# TASK DETAILS
From the line containing "easy to see" onward, retype each line of the entries below exactly, last line included.

# Records excerpted from a collection
-------

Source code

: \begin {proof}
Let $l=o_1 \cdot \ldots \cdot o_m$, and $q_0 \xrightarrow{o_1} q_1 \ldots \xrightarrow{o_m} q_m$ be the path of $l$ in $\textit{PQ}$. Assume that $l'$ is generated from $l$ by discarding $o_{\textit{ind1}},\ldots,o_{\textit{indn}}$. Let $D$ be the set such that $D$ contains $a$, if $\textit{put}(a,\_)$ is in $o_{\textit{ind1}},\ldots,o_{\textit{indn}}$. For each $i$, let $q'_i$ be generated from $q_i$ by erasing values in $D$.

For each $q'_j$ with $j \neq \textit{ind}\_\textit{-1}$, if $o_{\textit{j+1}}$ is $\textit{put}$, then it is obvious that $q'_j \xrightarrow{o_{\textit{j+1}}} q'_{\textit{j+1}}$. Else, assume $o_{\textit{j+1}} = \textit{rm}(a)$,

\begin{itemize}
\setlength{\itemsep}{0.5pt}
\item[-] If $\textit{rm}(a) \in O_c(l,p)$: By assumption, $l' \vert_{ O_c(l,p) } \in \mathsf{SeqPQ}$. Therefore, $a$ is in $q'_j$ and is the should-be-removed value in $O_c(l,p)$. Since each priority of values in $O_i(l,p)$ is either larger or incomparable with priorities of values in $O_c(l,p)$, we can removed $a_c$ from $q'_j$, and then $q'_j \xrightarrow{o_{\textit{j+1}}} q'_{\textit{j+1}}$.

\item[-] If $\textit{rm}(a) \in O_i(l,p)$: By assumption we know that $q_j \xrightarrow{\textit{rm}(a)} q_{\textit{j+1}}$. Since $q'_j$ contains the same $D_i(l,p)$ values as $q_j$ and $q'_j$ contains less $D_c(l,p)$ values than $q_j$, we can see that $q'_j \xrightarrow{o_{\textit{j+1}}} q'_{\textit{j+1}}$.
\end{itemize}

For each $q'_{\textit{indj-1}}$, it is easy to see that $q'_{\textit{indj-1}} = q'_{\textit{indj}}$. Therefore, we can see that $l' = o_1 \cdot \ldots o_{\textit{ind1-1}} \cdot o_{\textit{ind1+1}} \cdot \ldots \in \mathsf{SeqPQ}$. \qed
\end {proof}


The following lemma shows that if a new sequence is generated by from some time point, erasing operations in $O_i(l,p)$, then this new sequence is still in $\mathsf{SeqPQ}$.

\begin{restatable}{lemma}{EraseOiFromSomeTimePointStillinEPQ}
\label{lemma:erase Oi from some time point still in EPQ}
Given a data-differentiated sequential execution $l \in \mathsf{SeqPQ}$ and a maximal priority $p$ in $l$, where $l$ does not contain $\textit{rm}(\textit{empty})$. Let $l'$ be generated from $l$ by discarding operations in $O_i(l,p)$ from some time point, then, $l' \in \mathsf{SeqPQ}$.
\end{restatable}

-------

# OUTPUT FOR THIS TASK
For each $q'_{\textit{indj-1}}$, it is easy to see that $q'_{\textit{indj-1}} = q'_{\textit{indj}}$. Therefore, we can see that $l' = o_1 \cdot \ldots o_{\textit{ind1-1}} \cdot o_{\textit{ind1+1}} \cdot \ldots \in \mathsf{SeqPQ}$. \qed
\end {proof}


The following lemma shows that if a new sequence is generated by from some time point, erasing operations in $O_i(l,p)$, then this new sequence is still in $\mathsf{SeqPQ}$.

\begin{restatable}{lemma}{EraseOiFromSomeTimePointStillinEPQ}
\label{lemma:erase Oi from some time point still in EPQ}
Given a data-differentiated sequential execution $l \in \mathsf{SeqPQ}$ and a maximal priority $p$ in $l$, where $l$ does not contain $\textit{rm}(\textit{empty})$. Let $l'$ be generated from $l$ by discarding operations in $O_i(l,p)$ from some time point, then, $l' \in \mathsf{SeqPQ}$.
\end{restatable}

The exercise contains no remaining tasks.